>>>>

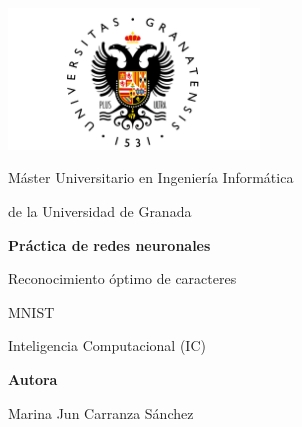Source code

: \documentclass[12pt]{article}
\begin{document}
\begin{titlepage}
    \centering
    \begin{minipage}{1\textwidth}
    	\raisebox{-0.7\height}
    	{\includegraphics[width=0.5\textwidth]{UGR-Logo}}
    \end{minipage}
    
    \vspace{1.5cm}
    
    {\Large Máster Universitario en Ingeniería Informática
    	
    	de la Universidad de Granada \par}
    
    \vspace{1.5cm}
    
    {\Huge \textbf{Práctica de redes neuronales}
    	
    	\vspace{0.6cm}
    	
    	Reconocimiento óptimo de caracteres
    	
    	MNIST
    	\par}
    
    \vspace{1.5cm}
    
    {\LARGE {Inteligencia Computacional (IC)} \par}
    
    \vspace{1.5cm}
    
    \vfill
    
    {\Large \textbf{Autora} \par}
    {\Large Marina Jun Carranza Sánchez \par}
    \vspace{0.5cm}
    
\end{titlepage}
\end{document}
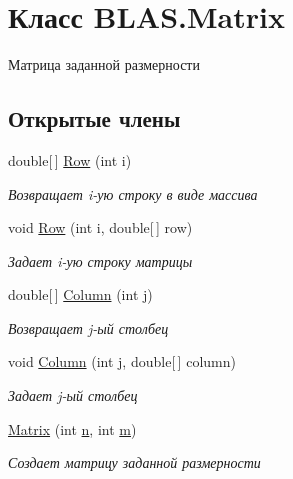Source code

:\hypertarget{class_b_l_a_s_1_1_matrix}{}\section{Класс B\+L\+A\+S.\+Matrix}
\label{class_b_l_a_s_1_1_matrix}


Матрица заданной размерности  


\subsection*{Открытые члены}
\begin{DoxyCompactItemize}
\item 
double\mbox{[}$\,$\mbox{]} \hyperlink{class_b_l_a_s_1_1_matrix_a6864f15a809bdaefa5b0217070a23921}{Row} (int i)
\begin{DoxyCompactList}\small\item\em Возвращает i-\/ую строку в виде массива \end{DoxyCompactList}\item 
void \hyperlink{class_b_l_a_s_1_1_matrix_a3c9a4d9b739cccdceed11ec4eb5c7891}{Row} (int i, double\mbox{[}$\,$\mbox{]} row)
\begin{DoxyCompactList}\small\item\em Задает i-\/ую строку матрицы \end{DoxyCompactList}\item 
double\mbox{[}$\,$\mbox{]} \hyperlink{class_b_l_a_s_1_1_matrix_ae656a489aa5a156e4604c40f38179c6b}{Column} (int j)
\begin{DoxyCompactList}\small\item\em Возвращает j-\/ый столбец \end{DoxyCompactList}\item 
void \hyperlink{class_b_l_a_s_1_1_matrix_ad3c635d45b5cdfe172821f86b157999c}{Column} (int j, double\mbox{[}$\,$\mbox{]} column)
\begin{DoxyCompactList}\small\item\em Задает j-\/ый столбец \end{DoxyCompactList}\item 
\hyperlink{class_b_l_a_s_1_1_matrix_a347802ba2127f13d57a24d99d36137d9}{Matrix} (int \hyperlink{class_b_l_a_s_1_1_matrix_a0faac6434774d4c500a2dce48dcd8b84}{n}, int \hyperlink{class_b_l_a_s_1_1_matrix_aa6751bae1ef176548c952a7789953bfa}{m})
\begin{DoxyCompactList}\small\item\em Создает матрицу заданной размерности \end{DoxyCompactList}\item 

\end{DoxyCompactItemize}
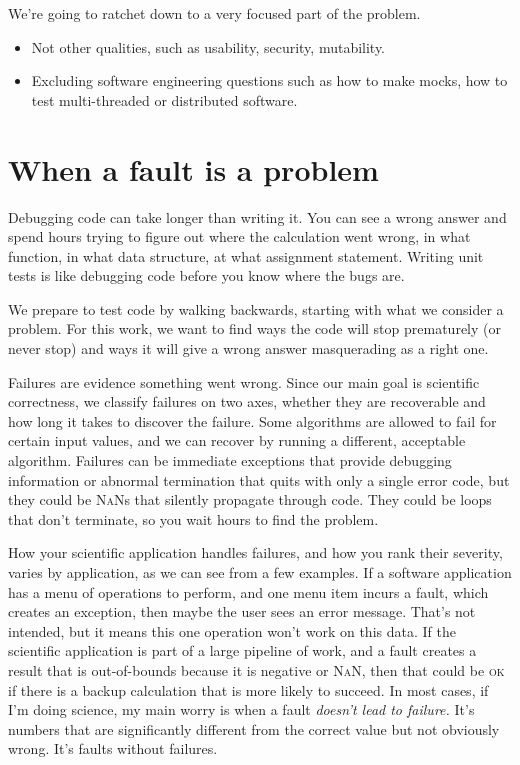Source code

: \documentclass[fleqn,10pt]{olplainarticle}
\newcommand{\nan}{\textsc{NaN}\xspace}
\begin{document}
We're going to ratchet down to a very focused part of the problem.
\begin{itemize}
    \item Not other qualities, such as usability, security, mutability.
    \item Excluding software engineering questions such as how to make mocks, how to test multi-threaded or distributed software.
\end{itemize}


\section{When a fault is a problem}

Debugging code can take longer than writing it. You can see
a wrong answer and spend hours trying to figure out where the
calculation went wrong, in what function, in what data structure,
at what assignment statement.
Writing unit tests is like debugging code before you know
where the bugs are.

We prepare to test code by walking backwards, starting with
what we consider a problem. For this work, we want to find
ways the code will stop prematurely (or never stop)
and ways it will give a wrong answer masquerading as a right one.

Failures are evidence something went wrong. Since our main goal
is scientific correctness, we classify failures on two axes,
whether they are recoverable and how long it takes to discover
the failure. Some algorithms are allowed to fail for certain
input values, and we can recover by running a different, acceptable
algorithm. Failures can be immediate exceptions that provide
debugging information or abnormal termination that quits with
only a single error code, but they
could be \nan{}s that silently propagate through code. They
could be loops that don't terminate, so you wait hours to find
the problem.

How your scientific application handles failures, and how you
rank their severity, varies by application, as we can see from
a few examples. If a software application has a menu of operations
to perform, and one menu item incurs a fault, which creates an exception,
then maybe the user sees an error message. That's not intended, but
it means this one operation won't work on this data.
If the scientific application is part of a large pipeline of
work, and a fault creates a result that is out-of-bounds because
it is negative or \textsc{NaN}, then that could be \textsc{ok}
if there is a backup calculation that is more likely to succeed.
In most cases, if I'm doing science, my main worry is when a
fault \emph{doesn't lead to failure.} It's numbers that are
significantly different from the correct value but not obviously
wrong. It's faults without failures.
\end{document}
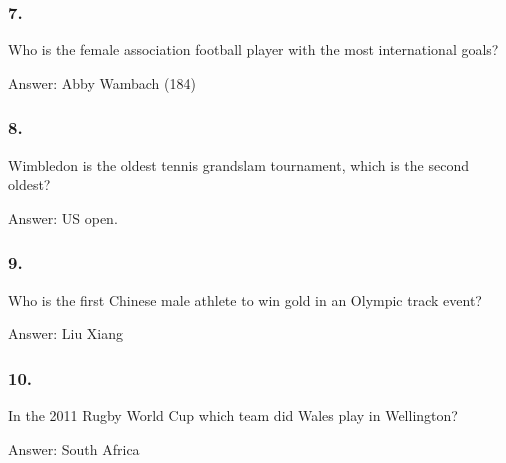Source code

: \documentclass{beamer}
\begin{document}
    \begin{frame}
        \frametitle{7.}
        Who is the female association football player with the most
        international goals?\\

        \begin{center}
            Answer: Abby Wambach (184)
        \end{center}
    \end{frame}

    \begin{frame}
        \frametitle{8.}
        Wimbledon is the oldest tennis grandslam tournament, which is the
        second oldest?\\

        \begin{center}
            Answer: US open.
        \end{center}
    \end{frame}

    \begin{frame}
        \frametitle{9.}
        Who is the first Chinese male athlete to win gold in an Olympic track
        event?\\

        \begin{center}
            Answer: Liu Xiang
        \end{center}
    \end{frame}

    \begin{frame}
        \frametitle{10.}
        In the 2011 Rugby World Cup which team did Wales play in Wellington?\\

        \begin{center}
            Answer: South Africa
        \end{center}
    \end{frame}
\end{document}
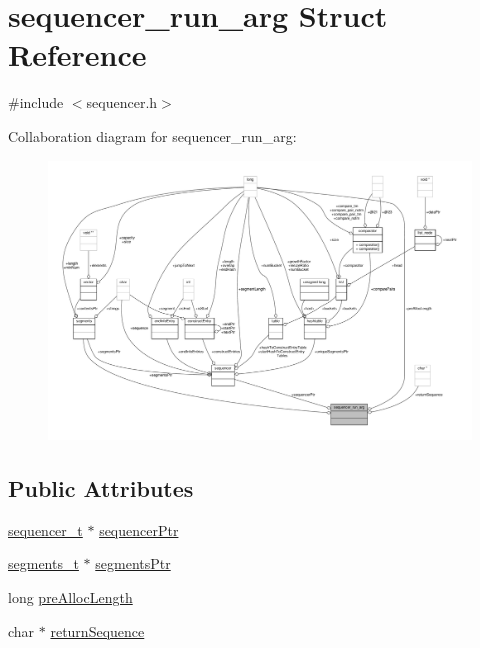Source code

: \hypertarget{structsequencer__run__arg}{\section{sequencer\-\_\-run\-\_\-arg Struct Reference}
\label{structsequencer__run__arg}
}


{\ttfamily \#include $<$sequencer.\-h$>$}



Collaboration diagram for sequencer\-\_\-run\-\_\-arg\-:
\nopagebreak
\begin{figure}[H]
\begin{center}
\leavevmode
\includegraphics[width=350pt]{structsequencer__run__arg__coll__graph}
\end{center}
\end{figure}
\subsection*{Public Attributes}
\begin{DoxyCompactItemize}
\item 
\hyperlink{sequencer_8h_ab4f6bc3538a4fb91977fd80b4a29d574}{sequencer\-\_\-t} $\ast$ \hyperlink{structsequencer__run__arg_ac42a149eb5d281ad9d11defc19d4668d}{sequencer\-Ptr}
\item 
\hyperlink{segments_8h_a6b833f170e932d51264176fcd9dd0bed}{segments\-\_\-t} $\ast$ \hyperlink{structsequencer__run__arg_a706577675c53ef200da45648a9d9ac35}{segments\-Ptr}
\item 
long \hyperlink{structsequencer__run__arg_affa4e41e3f021686e5c8a2033eca2448}{pre\-Alloc\-Length}
\item 
char $\ast$ \hyperlink{structsequencer__run__arg_a14fa65be071d6224345a237c7133c62f}{return\-Sequence}
\end{DoxyCompactItemize}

<<<<

* _Problem_
In copying the material, drop all pictures and keep everything else identical.

* _Answer area_
Source code

: \documentclass[12pt]{article}
\begin{document}
\begin{titlepage}
    \centering
    \begin{minipage}{1\textwidth}
    	\raisebox{-0.7\height}
    	{\includegraphics[width=0.5\textwidth]{UGR-Logo}}
    \end{minipage}
    
    \vspace{1.5cm}
    
    {\Large Máster Universitario en Ingeniería Informática
    	
    	de la Universidad de Granada \par}
    
    \vspace{1.5cm}
    
    {\Huge \textbf{Práctica de redes neuronales}
    	
    	\vspace{0.6cm}
    	
    	Reconocimiento óptimo de caracteres
    	
    	MNIST
    	\par}
    
    \vspace{1.5cm}
    
    {\LARGE {Inteligencia Computacional (IC)} \par}
    
    \vspace{1.5cm}
    
    \vfill
    
    {\Large \textbf{Autora} \par}
    {\Large Marina Jun Carranza Sánchez \par}
    \vspace{0.5cm}
    
\end{titlepage}
\end{document}
Source code

:\hypertarget{class_b_l_a_s_1_1_matrix}{}\section{Класс B\+L\+A\+S.\+Matrix}
\label{class_b_l_a_s_1_1_matrix}


Матрица заданной размерности  


\subsection*{Открытые члены}
\begin{DoxyCompactItemize}
\item 
double\mbox{[}$\,$\mbox{]} \hyperlink{class_b_l_a_s_1_1_matrix_a6864f15a809bdaefa5b0217070a23921}{Row} (int i)
\begin{DoxyCompactList}\small\item\em Возвращает i-\/ую строку в виде массива \end{DoxyCompactList}\item 
void \hyperlink{class_b_l_a_s_1_1_matrix_a3c9a4d9b739cccdceed11ec4eb5c7891}{Row} (int i, double\mbox{[}$\,$\mbox{]} row)
\begin{DoxyCompactList}\small\item\em Задает i-\/ую строку матрицы \end{DoxyCompactList}\item 
double\mbox{[}$\,$\mbox{]} \hyperlink{class_b_l_a_s_1_1_matrix_ae656a489aa5a156e4604c40f38179c6b}{Column} (int j)
\begin{DoxyCompactList}\small\item\em Возвращает j-\/ый столбец \end{DoxyCompactList}\item 
void \hyperlink{class_b_l_a_s_1_1_matrix_ad3c635d45b5cdfe172821f86b157999c}{Column} (int j, double\mbox{[}$\,$\mbox{]} column)
\begin{DoxyCompactList}\small\item\em Задает j-\/ый столбец \end{DoxyCompactList}\item 
\hyperlink{class_b_l_a_s_1_1_matrix_a347802ba2127f13d57a24d99d36137d9}{Matrix} (int \hyperlink{class_b_l_a_s_1_1_matrix_a0faac6434774d4c500a2dce48dcd8b84}{n}, int \hyperlink{class_b_l_a_s_1_1_matrix_aa6751bae1ef176548c952a7789953bfa}{m})
\begin{DoxyCompactList}\small\item\em Создает матрицу заданной размерности \end{DoxyCompactList}\item 

\end{DoxyCompactItemize}
Source code

: \documentclass[fleqn,10pt]{olplainarticle}
\newcommand{\nan}{\textsc{NaN}\xspace}
\begin{document}
We're going to ratchet down to a very focused part of the problem.
\begin{itemize}
    \item Not other qualities, such as usability, security, mutability.
    \item Excluding software engineering questions such as how to make mocks, how to test multi-threaded or distributed software.
\end{itemize}


\section{When a fault is a problem}

Debugging code can take longer than writing it. You can see
a wrong answer and spend hours trying to figure out where the
calculation went wrong, in what function, in what data structure,
at what assignment statement.
Writing unit tests is like debugging code before you know
where the bugs are.

We prepare to test code by walking backwards, starting with
what we consider a problem. For this work, we want to find
ways the code will stop prematurely (or never stop)
and ways it will give a wrong answer masquerading as a right one.

Failures are evidence something went wrong. Since our main goal
is scientific correctness, we classify failures on two axes,
whether they are recoverable and how long it takes to discover
the failure. Some algorithms are allowed to fail for certain
input values, and we can recover by running a different, acceptable
algorithm. Failures can be immediate exceptions that provide
debugging information or abnormal termination that quits with
only a single error code, but they
could be \nan{}s that silently propagate through code. They
could be loops that don't terminate, so you wait hours to find
the problem.

How your scientific application handles failures, and how you
rank their severity, varies by application, as we can see from
a few examples. If a software application has a menu of operations
to perform, and one menu item incurs a fault, which creates an exception,
then maybe the user sees an error message. That's not intended, but
it means this one operation won't work on this data.
If the scientific application is part of a large pipeline of
work, and a fault creates a result that is out-of-bounds because
it is negative or \textsc{NaN}, then that could be \textsc{ok}
if there is a backup calculation that is more likely to succeed.
In most cases, if I'm doing science, my main worry is when a
fault \emph{doesn't lead to failure.} It's numbers that are
significantly different from the correct value but not obviously
wrong. It's faults without failures.
\end{document}
Source code

: \documentclass{beamer}
\begin{document}
    \begin{frame}
        \frametitle{7.}
        Who is the female association football player with the most
        international goals?\\

        \begin{center}
            Answer: Abby Wambach (184)
        \end{center}
    \end{frame}

    \begin{frame}
        \frametitle{8.}
        Wimbledon is the oldest tennis grandslam tournament, which is the
        second oldest?\\

        \begin{center}
            Answer: US open.
        \end{center}
    \end{frame}

    \begin{frame}
        \frametitle{9.}
        Who is the first Chinese male athlete to win gold in an Olympic track
        event?\\

        \begin{center}
            Answer: Liu Xiang
        \end{center}
    \end{frame}

    \begin{frame}
        \frametitle{10.}
        In the 2011 Rugby World Cup which team did Wales play in Wellington?\\

        \begin{center}
            Answer: South Africa
        \end{center}
    \end{frame}
\end{document}
Source code

: \hypertarget{structsequencer__run__arg}{\section{sequencer\-\_\-run\-\_\-arg Struct Reference}
\label{structsequencer__run__arg}
}


{\ttfamily \#include $<$sequencer.\-h$>$}



Collaboration diagram for sequencer\-\_\-run\-\_\-arg\-:
\nopagebreak
\begin{figure}[H]
\begin{center}
\leavevmode
\includegraphics[width=350pt]{structsequencer__run__arg__coll__graph}
\end{center}
\end{figure}
\subsection*{Public Attributes}
\begin{DoxyCompactItemize}
\item 
\hyperlink{sequencer_8h_ab4f6bc3538a4fb91977fd80b4a29d574}{sequencer\-\_\-t} $\ast$ \hyperlink{structsequencer__run__arg_ac42a149eb5d281ad9d11defc19d4668d}{sequencer\-Ptr}
\item 
\hyperlink{segments_8h_a6b833f170e932d51264176fcd9dd0bed}{segments\-\_\-t} $\ast$ \hyperlink{structsequencer__run__arg_a706577675c53ef200da45648a9d9ac35}{segments\-Ptr}
\item 
long \hyperlink{structsequencer__run__arg_affa4e41e3f021686e5c8a2033eca2448}{pre\-Alloc\-Length}
\item 
char $\ast$ \hyperlink{structsequencer__run__arg_a14fa65be071d6224345a237c7133c62f}{return\-Sequence}
\end{DoxyCompactItemize}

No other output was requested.